I was ashamed to see what I had written - I need to check things more
carefully before hitting "Send". Please disregard the previous note.
Dear Hormuzd,
A few quick thoughts:
1. If you spend a lot of effort in optimizing the knot locations or the number
of knots,
it becomes difficult to get the correct confidence bands for the functional
form. Model
uncertainty adds to variance. This can be called the "phantom degrees of
freedom"
problem (see Ye, JASA 93:120, 1998)
2. Durleman and Simon showed that if you fix the number of knots in a restricted
cubic spline (natural spline), allowing the knot locations to be estimated
via
maximum likelihood estimation results in very little improvement in the log
likelihood,
i.e., the shapes are not that sensitive to the locations.
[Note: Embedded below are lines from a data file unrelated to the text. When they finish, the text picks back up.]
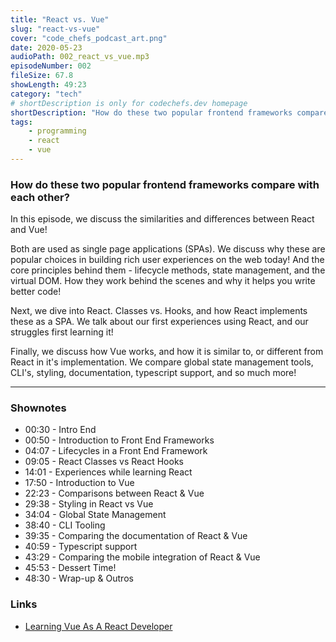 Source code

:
 ```yaml
---
title: "React vs. Vue"
slug: "react-vs-vue"
cover: "code_chefs_podcast_art.png"
date: 2020-05-23
audioPath: 002_react_vs_vue.mp3
episodeNumber: 002
fileSize: 67.8
showLength: 49:23
category: "tech"
# shortDescription is only for codechefs.dev homepage
shortDescription: "How do these two popular frontend frameworks compare with each other?"
tags:
    - programming
    - react
    - vue
---
```


### How do these two popular frontend frameworks compare with each other?

In this episode, we discuss the similarities and differences between React and Vue! 

Both are used as single page applications (SPAs). We discuss why these are popular choices in building rich user experiences on the web today! And the core principles behind them - lifecycle methods, state management, and the virtual DOM. How they work behind the scenes and why it helps you write better code!

Next, we dive into React. Classes vs. Hooks, and how React implements these as a SPA. We talk about our first experiences using React, and our struggles first learning it!

Finally, we discuss how Vue works, and how it is similar to, or different from React in it's implementation. We compare global state management tools, CLI's, styling, documentation, typescript support, and so much more!

<hr>

### Shownotes

<!-- - 00:30 - Intro
    - 00:40 - Testing
        - 00:50 - Testing -->

- 00:30 - Intro End
- 00:50 - Introduction to Front End Frameworks
- 04:07 - Lifecycles in a Front End Framework
- 09:05 - React Classes vs React Hooks
- 14:01 - Experiences while learning React
- 17:50 - Introduction to Vue
- 22:23 - Comparisons between React & Vue
- 29:38 - Styling in React vs Vue
- 34:04 - Global State Management
- 38:40 - CLI Tooling
- 39:35 - Comparing the documentation of React & Vue
- 40:59 - Typescript support
- 43:29 - Comparing the mobile integration of React & Vue
- 45:53 - Dessert Time!
- 48:30 - Wrap-up & Outros

### Links

- [Learning Vue As A React Developer](https://dev.to/vincentntang/learning-vue-as-a-react-developer-385l) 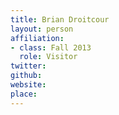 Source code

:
 ```yaml
---
title: Brian Droitcour
layout: person
affiliation:
- class: Fall 2013
  role: Visitor
twitter:
github:
website:
place:
---
```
Shape is
sensitive to # knots.
So I think you are prioritizing the correct aspect of the estimation
problem.
3. AIC is a pretty good and quick method for determining # knots, given you fix
the knot locations for each # of knots (I use a set of default percentiles
for this).
But refer back to 1. The approach I've been taking lately is to instead
use subject
matter knowledge or rank correlation measures (between each predictor you
decide to force into the model, and the outcome) to decide how many d.f.
to spend
on each predictor, then to spend that. This results in confidence
intervals with the
claimed coverage probability. I use a generalization of Spearman's rho
that
allows for non-monotonic relationships (see the spearman2 function in the
new
version of the Hmisc library available from our web page).
-Frank Harrell
-------------------------------------------------------------------------------------------
Frank E Harrell Jr
Professor of Biostatistics and Statistics
Division of Biostatistics and Epidemiology
Department of Health Evaluation Sciences
University of Virginia School of Medicine
hesweb1.med.virginia.edu/biostat
>
>-----Original Message-----
>From: Katki, Hormuzd (NCI) <katkih@mail.nih.gov>
>To: 's-news' <s-news@wubios.wustl.edu>
>Cc: Rosenberg, Philip (NCI) <rosenbep@epndce.nci.nih.gov>
>Date: Wednesday, April 07, 1999 1:55 PM
>Subject: [S] Logistic Regression Model Selection in S-Plus
>
>
>>
>>Dear S-Plus users,
>>
>>The issue is how to select the optimal # of knots for covariates represented
>>as
>>cubic splines in a logistic regression. The goal is to determine the
>>relationship between probability of outcome and the covariates, rather than
>>use
>>the model to predict outcome of individual observations.
>>
>>1. What is the state-of-the-art method for this? We are thinking
>>cross-validation, but posts on the S-news mailing list between Roy Pardee,
>>Frank
>>Harrell and Brian Ripley last year suggest to me that the bootstrap may be
>>better:
>>http://www.biostat.wustl.edu/hyperlists/s-news/199803/msg00135.html
>>http://www.biostat.wustl.edu/hyperlists/s-news/199803/msg00140.html
>>http://www.biostat.wustl.edu/hyperlists/s-news/199803/msg00156.html
>>http://www.biostat.wustl.edu/hyperlists/s-news/199803/msg00163.html
>>
>>2. Are there any S-Plus functions that implement the state-of-the-art method?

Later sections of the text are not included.